START Records for the task

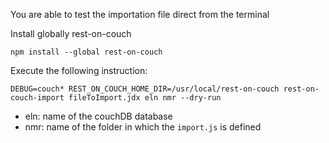 You are able to test the importation file direct from the terminal

Install globally rest-on-couch

`npm install --global rest-on-couch`

Execute the following instruction:

`DEBUG=couch* REST_ON_COUCH_HOME_DIR=/usr/local/rest-on-couch rest-on-couch-import fileToImport.jdx eln nmr --dry-run`

* eln: name of the couchDB database
* nmr: name of the folder in which the `import.js` is defined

END Records for the task

• **Assignment**
Without the pictures, reproduce every record exactly as it appears above.

• **Result**
 You are able to test the importation file direct from the terminal

Install globally rest-on-couch

`npm install --global rest-on-couch`

Execute the following instruction:

`DEBUG=couch* REST_ON_COUCH_HOME_DIR=/usr/local/rest-on-couch rest-on-couch-import fileToImport.jdx eln nmr --dry-run`

* eln: name of the couchDB database
* nmr: name of the folder in which the `import.js` is defined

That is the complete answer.